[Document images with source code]
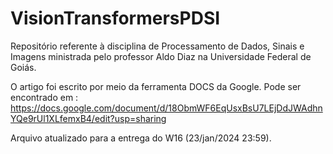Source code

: # VisionTransformersPDSI
Repositório referente à disciplina de Processamento de Dados, Sinais e Imagens ministrada pelo professor Aldo Diaz na Universidade Federal de Goiás.

O artigo foi  escrito por meio da ferramenta DOCS da Google. Pode ser encontrado em : https://docs.google.com/document/d/18ObmWF6EqUsxBsU7LEjDdJWAdhnYQe9rUl1XLfemxB4/edit?usp=sharing

Arquivo atualizado para a entrega do W16 (23/jan/2024 23:59). 

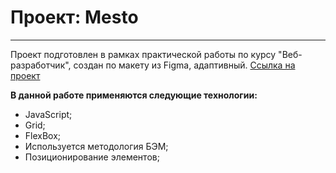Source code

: # Проект: Mesto
-----
Проект подготовлен в рамках практической работы по курсу "Веб-разработчик", создан по макету из Figma, адаптивный.
[Ссылка на проект](https://esaulkovaea.github.io/mesto/)

**В данной работе применяются следующие технологии:**
* JavaScript;
* Grid;
* FlexBox;
* Используется методология БЭМ;
* Позиционирование элементов;
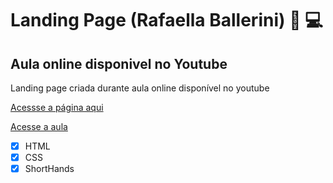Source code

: # Landing Page (Rafaella Ballerini) 🖖 💻
## Aula online disponivel no Youtube

Landing page criada durante aula online disponível no youtube

[Acessse a página aqui](https://boca3l.github.io/Landing-Page-RB/)

[Acesse a aula](https://www.youtube.com/watch?v=llF6vD-RljE)

- [x] HTML
- [x] CSS
- [x] ShortHands
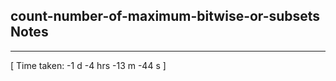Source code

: <h2>count-number-of-maximum-bitwise-or-subsets Notes</h2><hr>[ Time taken: -1 d -4 hrs -13 m -44 s ]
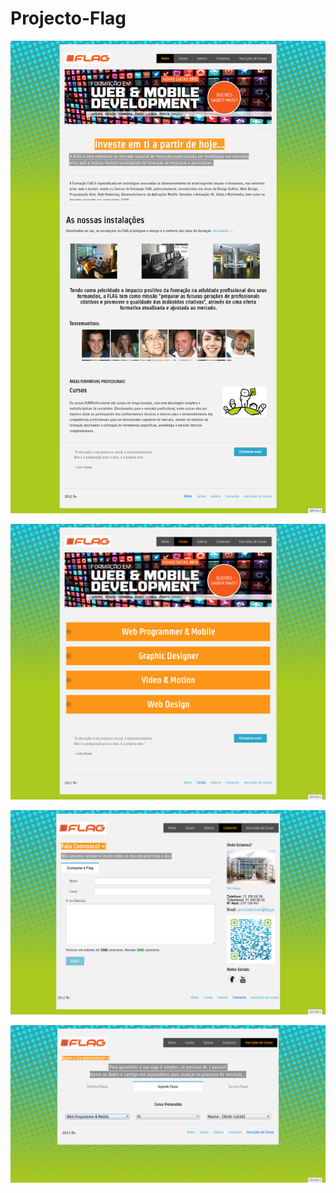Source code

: Projecto-Flag
=============

![image1](https://raw.githubusercontent.com/RicardoValerio/Projecto-Flag/master/P/images/p1.png)

![image2](https://raw.githubusercontent.com/RicardoValerio/Projecto-Flag/master/P/images/p2.png)

![image3](https://raw.githubusercontent.com/RicardoValerio/Projecto-Flag/master/P/images/p3.png)

![image4](https://raw.githubusercontent.com/RicardoValerio/Projecto-Flag/master/P/images/p4.png)


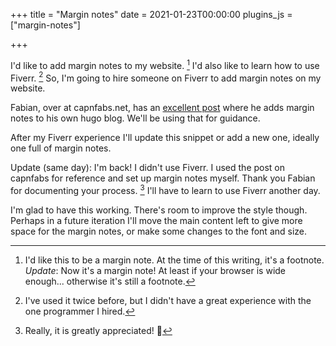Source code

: +++
title = "Margin notes"
date = 2021-01-23T00:00:00
plugins_js = ["margin-notes"]

+++

I'd like to add margin notes to my website. [^1]
I'd also like to learn how to use Fiverr. [^2]
So, I'm going to hire someone on Fiverr to add margin notes on my website.

[^1]: I'd like this to be a margin note. At the time of this writing, it's a footnote. *Update*: Now it's a margin note! At least if your browser is wide enough... otherwise it's still a footnote.

[^2]: I've used it twice before, but I didn't have a great experience with the one programmer I hired.

Fabian, over at capnfabs.net, has an [excellent post](https://capnfabs.net/posts/margin-notes-hugo-theme/) where he adds margin notes to his own hugo blog. We'll be using that for guidance.

After my Fiverr experience I'll update this snippet or add a new one, ideally one full of margin notes.

Update (same day): I'm back! I didn't use Fiverr. I used the post on capnfabs for reference and set up margin notes myself. Thank you Fabian for documenting your process. [^3] I'll have to learn to use Fiverr another day.

[^3]: Really, it is greatly appreciated! 🙏

I'm glad to have this working. There's room to improve the style though. Perhaps in a future iteration I'll move the main content left to give more space for the margin notes, or make some changes to the font and size.
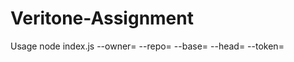 # Veritone-Assignment

Usage
 node index.js --owner=<Github owner> --repo=<repo name> --base=<base tag> --head=<head tag> --token=<Github Token>
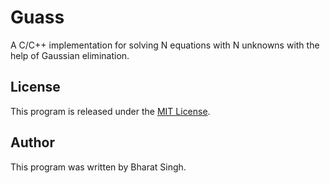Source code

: # Guass
A C/C++ implementation for solving N equations with N unknowns with the help of Gaussian elimination.

## License

This program is released under the [MIT License](https://opensource.org/licenses/MIT).

## Author

This program was written by Bharat Singh.
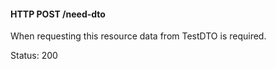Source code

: #### HTTP POST /need-dto
When requesting this resource data from TestDTO is required.


Status: 200
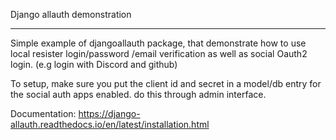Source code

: Django allauth demonstration
****************************
Simple example of djangoallauth package, that demonstrate how to use local resister login/password /email verification as well as
social Oauth2 login. (e.g login with Discord and github)

To setup, make sure you put the client id and secret in a model/db entry
for the social auth apps enabled. do this through admin interface.

Documentation:
https://django-allauth.readthedocs.io/en/latest/installation.html
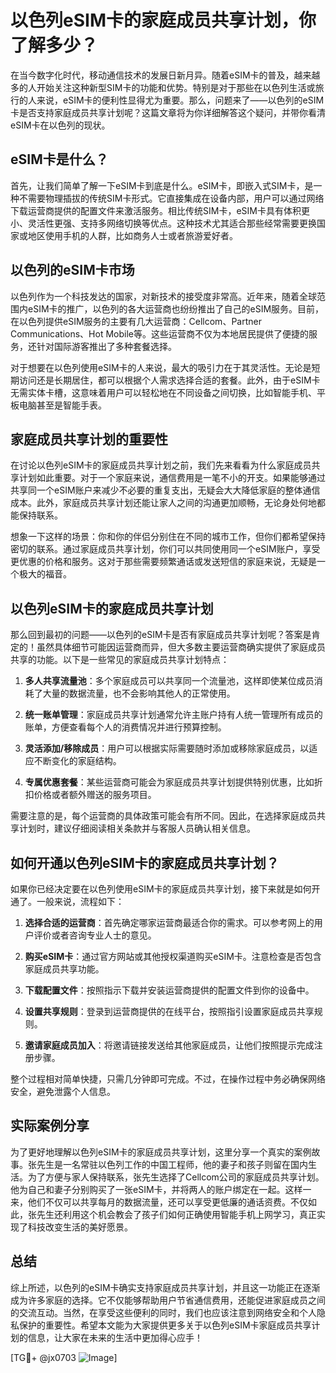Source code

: # 以色列eSIM卡的家庭成员共享计划，你了解多少？

在当今数字化时代，移动通信技术的发展日新月异。随着eSIM卡的普及，越来越多的人开始关注这种新型SIM卡的功能和优势。特别是对于那些在以色列生活或旅行的人来说，eSIM卡的便利性显得尤为重要。那么，问题来了——以色列的eSIM卡是否支持家庭成员共享计划呢？这篇文章将为你详细解答这个疑问，并带你看清eSIM卡在以色列的现状。

## eSIM卡是什么？

首先，让我们简单了解一下eSIM卡到底是什么。eSIM卡，即嵌入式SIM卡，是一种不需要物理插拔的传统SIM卡形式。它直接集成在设备内部，用户可以通过网络下载运营商提供的配置文件来激活服务。相比传统SIM卡，eSIM卡具有体积更小、灵活性更强、支持多网络切换等优点。这种技术尤其适合那些经常需要更换国家或地区使用手机的人群，比如商务人士或者旅游爱好者。

## 以色列的eSIM卡市场

以色列作为一个科技发达的国家，对新技术的接受度非常高。近年来，随着全球范围内eSIM卡的推广，以色列的各大运营商也纷纷推出了自己的eSIM服务。目前，在以色列提供eSIM服务的主要有几大运营商：Cellcom、Partner Communications、Hot Mobile等。这些运营商不仅为本地居民提供了便捷的服务，还针对国际游客推出了多种套餐选择。

对于想要在以色列使用eSIM卡的人来说，最大的吸引力在于其灵活性。无论是短期访问还是长期居住，都可以根据个人需求选择合适的套餐。此外，由于eSIM卡无需实体卡槽，这意味着用户可以轻松地在不同设备之间切换，比如智能手机、平板电脑甚至是智能手表。

## 家庭成员共享计划的重要性

在讨论以色列eSIM卡的家庭成员共享计划之前，我们先来看看为什么家庭成员共享计划如此重要。对于一个家庭来说，通信费用是一笔不小的开支。如果能够通过共享同一个eSIM账户来减少不必要的重复支出，无疑会大大降低家庭的整体通信成本。此外，家庭成员共享计划还能让家人之间的沟通更加顺畅，无论身处何地都能保持联系。

想象一下这样的场景：你和你的伴侣分别住在不同的城市工作，但你们都希望保持密切的联系。通过家庭成员共享计划，你们可以共同使用同一个eSIM账户，享受更优惠的价格和服务。这对于那些需要频繁通话或发送短信的家庭来说，无疑是一个极大的福音。

## 以色列eSIM卡的家庭成员共享计划

那么回到最初的问题——以色列的eSIM卡是否有家庭成员共享计划呢？答案是肯定的！虽然具体细节可能因运营商而异，但大多数主要运营商确实提供了家庭成员共享的功能。以下是一些常见的家庭成员共享计划特点：

1. **多人共享流量池**：多个家庭成员可以共享同一个流量池，这样即使某位成员消耗了大量的数据流量，也不会影响其他人的正常使用。
   
2. **统一账单管理**：家庭成员共享计划通常允许主账户持有人统一管理所有成员的账单，方便查看每个人的消费情况并进行预算控制。

3. **灵活添加/移除成员**：用户可以根据实际需要随时添加或移除家庭成员，以适应不断变化的家庭结构。

4. **专属优惠套餐**：某些运营商可能会为家庭成员共享计划提供特别优惠，比如折扣价格或者额外赠送的服务项目。

需要注意的是，每个运营商的具体政策可能会有所不同。因此，在选择家庭成员共享计划时，建议仔细阅读相关条款并与客服人员确认相关信息。

## 如何开通以色列eSIM卡的家庭成员共享计划？

如果你已经决定要在以色列使用eSIM卡的家庭成员共享计划，接下来就是如何开通了。一般来说，流程如下：

1. **选择合适的运营商**：首先确定哪家运营商最适合你的需求。可以参考网上的用户评价或者咨询专业人士的意见。

2. **购买eSIM卡**：通过官方网站或其他授权渠道购买eSIM卡。注意检查是否包含家庭成员共享功能。

3. **下载配置文件**：按照指示下载并安装运营商提供的配置文件到你的设备中。

4. **设置共享规则**：登录到运营商提供的在线平台，按照指引设置家庭成员共享规则。

5. **邀请家庭成员加入**：将邀请链接发送给其他家庭成员，让他们按照提示完成注册步骤。

整个过程相对简单快捷，只需几分钟即可完成。不过，在操作过程中务必确保网络安全，避免泄露个人信息。

## 实际案例分享

为了更好地理解以色列eSIM卡的家庭成员共享计划，这里分享一个真实的案例故事。张先生是一名常驻以色列工作的中国工程师，他的妻子和孩子则留在国内生活。为了方便与家人保持联系，张先生选择了Cellcom公司的家庭成员共享计划。他为自己和妻子分别购买了一张eSIM卡，并将两人的账户绑定在一起。这样一来，他们不仅可以共享每月的数据流量，还可以享受更低廉的通话资费。不仅如此，张先生还利用这个机会教会了孩子们如何正确使用智能手机上网学习，真正实现了科技改变生活的美好愿景。

## 总结

综上所述，以色列的eSIM卡确实支持家庭成员共享计划，并且这一功能正在逐渐成为许多家庭的选择。它不仅能够帮助用户节省通信费用，还能促进家庭成员之间的交流互动。当然，在享受这些便利的同时，我们也应该注意到网络安全和个人隐私保护的重要性。希望本文能为大家提供更多关于以色列eSIM卡家庭成员共享计划的信息，让大家在未来的生活中更加得心应手！

[TG💪+ @jx0703 ![Image](https://github.com/user-attachments/assets/dbca1d08-cadb-493c-b0ec-ad6f7a83f270)]
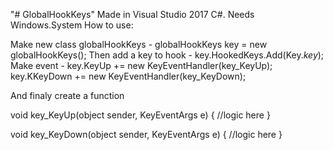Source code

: "# GlobalHookKeys" 
Made in Visual Studio 2017 C#.
Needs Windows.System
How to use:

Make new class globalHookKeys - globalHookKeys key = new globalHookKeys();
Then add a key to hook - key.HookedKeys.Add(Key.*key*);
Make event - key.KeyUp += new KeyEventHandler(key_KeyUp);
             key.KKeyDown += new KeyEventHandler(key_KeyDown);
             
And finaly create a function

void key_KeyUp(object sender, KeyEventArgs e)
{
    //logic here
}

void key_KeyDown(object sender, KeyEventArgs e)
{
    //logic here
}
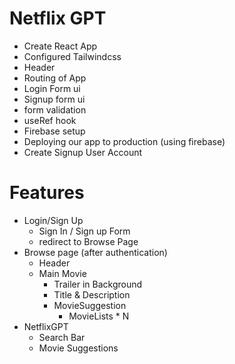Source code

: # Netflix GPT

- Create React App
- Configured Tailwindcss
- Header
- Routing of App
- Login Form ui
- Signup form ui
- form validation
- useRef hook
- Firebase setup
- Deploying our app to  production (using firebase)
- Create Signup User Account 


# Features
- Login/Sign Up
    - Sign In / Sign up Form
    - redirect to Browse Page
- Browse page (after authentication)
    - Header
    - Main Movie
        - Trailer in Background
        - Title & Description
        - MovieSuggestion
            - MovieLists * N
- NetflixGPT
    - Search Bar
    - Movie Suggestions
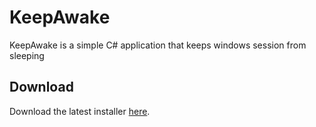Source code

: # KeepAwake
KeepAwake is a simple C# application that keeps windows session from sleeping

## Download
Download the latest installer <a href="https://github.com/t3knoid/KeepAwake/releases/download/1.0.0/KeepAwake_setup.exe">here</a>.

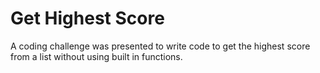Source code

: # Get Highest Score

A coding challenge was presented to write code to get the highest score from a list without using built in functions.
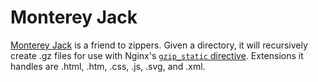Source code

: # Monterey Jack
[Monterey Jack](https://en.wikipedia.org/wiki/Chip_%27n_Dale:_Rescue_Rangers#Main_characters) is a friend to zippers. Given a directory, it will recursively create .gz files for use with Nginx's [`gzip_static` directive](http://nginx.org/en/docs/http/ngx_http_gzip_static_module.html#gzip_static). Extensions it handles are .html, .htm, .css, .js, .svg, and .xml.
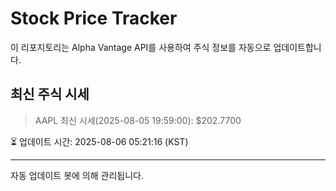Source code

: 
# Stock Price Tracker

이 리포지토리는 Alpha Vantage API를 사용하여 주식 정보를 자동으로 업데이트합니다.

## 최신 주식 시세
> AAPL 최신 시세(2025-08-05 19:59:00): $202.7700

⏳ 업데이트 시간: 2025-08-06 05:21:16 (KST)

---
자동 업데이트 봇에 의해 관리됩니다.
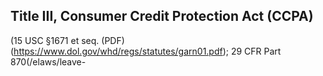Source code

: ## Title III, Consumer Credit Protection Act (CCPA)

(15 USC §1671 et seq. (PDF)(https://www.dol.gov/whd/regs/statutes/garn01.pdf); 29 CFR Part 870(/elaws/leave-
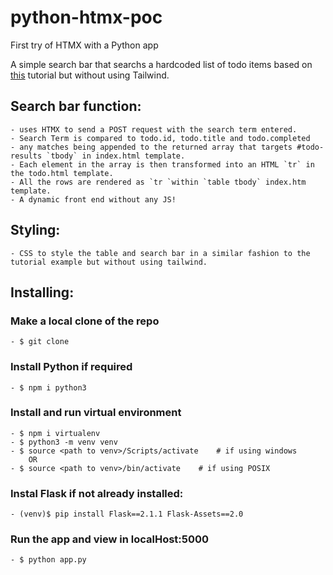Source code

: # python-htmx-poc
First try of HTMX with a Python app

A simple search bar that searchs a hardcoded list of todo items based on [this](https://testdriven.io/blog/flask-htmx-tailwind/) tutorial but without using Tailwind.

## Search bar function:
    - uses HTMX to send a POST request with the search term entered. 
    - Search Term is compared to todo.id, todo.title and todo.completed
    - any matches being appended to the returned array that targets #todo-results `tbody` in index.html template. 
    - Each element in the array is then transformed into an HTML `tr` in the todo.html template.
    - All the rows are rendered as `tr `within `table tbody` index.htm template.
    - A dynamic front end without any JS!
## Styling:
    - CSS to style the table and search bar in a similar fashion to the tutorial example but without using tailwind.
    
## Installing:
   ### Make a local clone of the repo
    - $ git clone 
   ### Install Python if required
    - $ npm i python3
   ### Install and run virtual environment
    - $ npm i virtualenv
    - $ python3 -m venv venv
    - $ source <path to venv>/Scripts/activate    # if using windows
        OR
    - $ source <path to venv>/bin/activate    # if using POSIX
   ### Instal Flask if not already installed:
    - (venv)$ pip install Flask==2.1.1 Flask-Assets==2.0
   ### Run the app and view in localHost:5000
    - $ python app.py
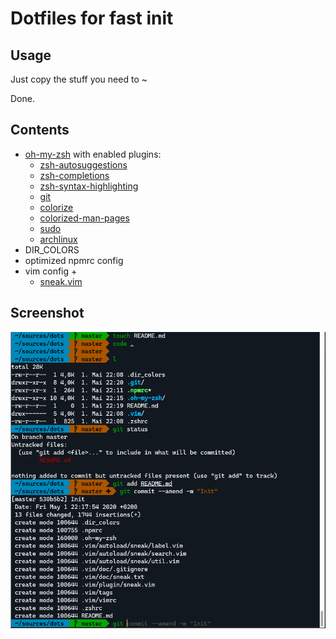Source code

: # Dotfiles for fast init

## Usage

Just copy the stuff you need to ~

Done.

## Contents

- [oh-my-zsh](https://github.com/ohmyzsh/ohmyzsh) with enabled plugins:
  - [zsh-autosuggestions](https://github.com/zsh-users/zsh-autosuggestions)
  - [zsh-completions](https://github.com/zsh-users/zsh-completions)
  - [zsh-syntax-highlighting](https://github.com/zsh-users/zsh-syntax-highlighting)
  - [git](https://github.com/ohmyzsh/ohmyzsh/tree/master/plugins/git)
  - [colorize](https://github.com/ohmyzsh/ohmyzsh/tree/master/plugins/colorize)
  - [colorized-man-pages](https://github.com/ohmyzsh/ohmyzsh/tree/master/plugins/colored-man-pages)
  - [sudo](https://github.com/ohmyzsh/ohmyzsh/tree/master/plugins/sudo)
  - [archlinux](https://github.com/ohmyzsh/ohmyzsh/tree/master/plugins/archlinux)
- DIR_COLORS
- optimized npmrc config
- vim config +
  - [sneak.vim](https://github.com/justinmk/vim-sneak)

## Screenshot

![](screenshot.png)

### Exercise aim
Every line with "Landing" in it should be copied from the entries.

### Response
: # Landing Page (Rafaella Ballerini) 🖖 💻
Landing page criada durante aula online disponível no youtube
[Acessse a página aqui](https://boca3l.github.io/Landing-Page-RB/)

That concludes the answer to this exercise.